For a period, it was movie rental. I'd consume about 2 movies per night, after having come home from work. The couple who owns the video rental store near my place already knows me by face and customer card number and the movies I've rented.
But for now, it's novels. Christian fiction to be precise. And yet, it's not entirely fiction, what is written in the books. I've discovered Ted Dekker, and his books have been like parables - illustrating Christian truths in ways only stories can. I'm beginning to understand the might of the pen, sometimes even more powerful than moving pictures which tell only of one man's interpretation to a written tale. I've been consuming his books ravenously; on average 1.5 books per day (cos the other 0.5 gets carried over to the next day). So far I've read 8 of his books, leaving me with only one more of his written works to polish off. Looking forward to dropping by MPH tomorrow to pick it up. I think my room's becoming somewhat like a library now.

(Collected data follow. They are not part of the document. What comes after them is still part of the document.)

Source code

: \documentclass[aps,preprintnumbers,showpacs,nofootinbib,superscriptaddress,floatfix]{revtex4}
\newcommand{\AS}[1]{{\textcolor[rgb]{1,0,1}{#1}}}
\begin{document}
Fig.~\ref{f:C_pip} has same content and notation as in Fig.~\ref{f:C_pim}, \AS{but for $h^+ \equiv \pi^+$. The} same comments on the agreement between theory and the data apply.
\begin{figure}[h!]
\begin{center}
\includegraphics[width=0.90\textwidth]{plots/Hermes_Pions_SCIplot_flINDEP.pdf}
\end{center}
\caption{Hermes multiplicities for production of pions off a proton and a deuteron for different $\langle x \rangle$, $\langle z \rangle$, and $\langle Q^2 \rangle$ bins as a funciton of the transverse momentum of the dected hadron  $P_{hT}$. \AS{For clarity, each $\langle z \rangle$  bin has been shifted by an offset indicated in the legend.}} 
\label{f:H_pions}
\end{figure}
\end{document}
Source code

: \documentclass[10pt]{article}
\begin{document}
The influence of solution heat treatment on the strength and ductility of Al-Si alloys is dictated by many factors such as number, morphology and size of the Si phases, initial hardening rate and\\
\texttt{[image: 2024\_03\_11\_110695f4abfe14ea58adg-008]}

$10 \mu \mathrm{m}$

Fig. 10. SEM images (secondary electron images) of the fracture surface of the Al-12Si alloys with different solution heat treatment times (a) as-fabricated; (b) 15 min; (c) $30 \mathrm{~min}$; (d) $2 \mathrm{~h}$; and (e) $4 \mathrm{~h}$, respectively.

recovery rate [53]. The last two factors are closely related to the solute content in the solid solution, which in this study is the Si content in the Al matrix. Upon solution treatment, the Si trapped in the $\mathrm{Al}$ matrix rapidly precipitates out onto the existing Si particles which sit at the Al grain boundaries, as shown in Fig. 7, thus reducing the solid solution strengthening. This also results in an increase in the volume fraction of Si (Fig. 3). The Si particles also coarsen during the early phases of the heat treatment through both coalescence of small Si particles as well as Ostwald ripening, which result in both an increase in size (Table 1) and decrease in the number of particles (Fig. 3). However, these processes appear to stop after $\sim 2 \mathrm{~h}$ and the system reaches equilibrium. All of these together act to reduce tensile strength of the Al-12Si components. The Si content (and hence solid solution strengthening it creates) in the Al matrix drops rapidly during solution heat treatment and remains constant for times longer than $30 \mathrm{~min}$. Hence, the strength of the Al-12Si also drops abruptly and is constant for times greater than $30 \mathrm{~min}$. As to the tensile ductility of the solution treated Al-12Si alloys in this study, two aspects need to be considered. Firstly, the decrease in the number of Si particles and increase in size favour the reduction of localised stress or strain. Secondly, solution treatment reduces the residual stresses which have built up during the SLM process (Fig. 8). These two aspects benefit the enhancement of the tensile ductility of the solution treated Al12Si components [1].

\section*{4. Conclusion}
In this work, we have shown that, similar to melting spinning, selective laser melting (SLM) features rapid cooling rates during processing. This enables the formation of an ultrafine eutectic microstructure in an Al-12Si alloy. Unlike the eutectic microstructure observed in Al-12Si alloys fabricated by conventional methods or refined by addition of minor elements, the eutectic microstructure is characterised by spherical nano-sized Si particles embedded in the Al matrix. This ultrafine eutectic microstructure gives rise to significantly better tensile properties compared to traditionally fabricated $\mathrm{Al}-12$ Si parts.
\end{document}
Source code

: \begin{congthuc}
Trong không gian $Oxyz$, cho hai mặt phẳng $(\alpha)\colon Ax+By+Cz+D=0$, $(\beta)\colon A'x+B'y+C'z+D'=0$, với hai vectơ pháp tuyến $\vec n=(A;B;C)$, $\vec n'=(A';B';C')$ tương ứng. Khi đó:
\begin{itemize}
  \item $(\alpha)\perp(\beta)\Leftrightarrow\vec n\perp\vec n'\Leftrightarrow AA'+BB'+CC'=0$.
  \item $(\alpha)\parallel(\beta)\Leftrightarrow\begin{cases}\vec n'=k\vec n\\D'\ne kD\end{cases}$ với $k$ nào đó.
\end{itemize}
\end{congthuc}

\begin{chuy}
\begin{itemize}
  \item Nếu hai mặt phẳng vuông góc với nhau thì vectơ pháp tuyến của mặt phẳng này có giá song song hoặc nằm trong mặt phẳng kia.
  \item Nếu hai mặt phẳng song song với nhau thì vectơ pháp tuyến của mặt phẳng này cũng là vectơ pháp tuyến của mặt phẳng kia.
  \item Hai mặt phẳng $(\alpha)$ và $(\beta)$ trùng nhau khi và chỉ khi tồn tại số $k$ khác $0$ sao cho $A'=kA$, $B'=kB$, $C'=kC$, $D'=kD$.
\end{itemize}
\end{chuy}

But one thing I like about the books Ted has written is that he puts God's love in such amazing light, illustrating the way God would pursue every living soul on this earth to the ends, even when each soul would probably have turned his or her selfish back on Him at very least once. Ted uses the love between humans to showcase just a glimpse of that love, and I'm beginning to realise it now. He also somehow is able to weave the reality of God and His word into the stories, bringing them to literal reality.
Besides the recurring theme of God's love, there's also the one on the reality of Jesus' miracles - how too often they are dismissed as stories, but we fail to really sit down and consider how real they must have been. Imagine if my pet dog were to suddenly speak to me in English; or if I saw the sea off East Coast Beach part halfway through... We may laugh at Bruce Almighty, but what if, what if, these miracles actually did happen today? How would the world react? With skeptism? With a wholehearted embrace of the Truth? Or simply with various factions arguing even further what WAS the Truth? To whom would they attribute the miracles to?
And yet, then again Ted reminds ever-so-gently through his prose, that no matter how amazing a miracle, "who was to say that a straightened hand was more miraculous than a healed heart"? And in a lot of ways, he's right. Perhaps the healing of a broken heart, the opening of a blinded heart's eyes was a more difficult matter than a physical healing. Esp because Satan deals best with deception, and the Bible knows this well when it tells us to "above all, guard our heart, for it is the wellspring of life". Satan knows that if he gets to the heart, it'll seep into the rest of our being.
But God continues to pursue us with love. We so often react like spoiled brats, taking for granted this Lover who chases us with His love and forgives us no matter how many times we have spurned Him with our selfishness. It's so strange - His love is a wonderful thing to remain in, yet we are so easily tempted by the trinklets of the world. We find it easier to accept the evil, but harder to accept the Truth. Easier to allow ourselves to think we deserve to live under punishment, when an abundant life is already ours for the taking. Why is it so difficult for us to accept this good and perfect gift that comes from above? Because our will is continually being tugged in two separate directions; and yet God, knowing very well we in all likelihood would reject Him, continues to give us the free will to choose.
And yet that is love, isn't it? The ability to choose. If we could not choose, we would not love.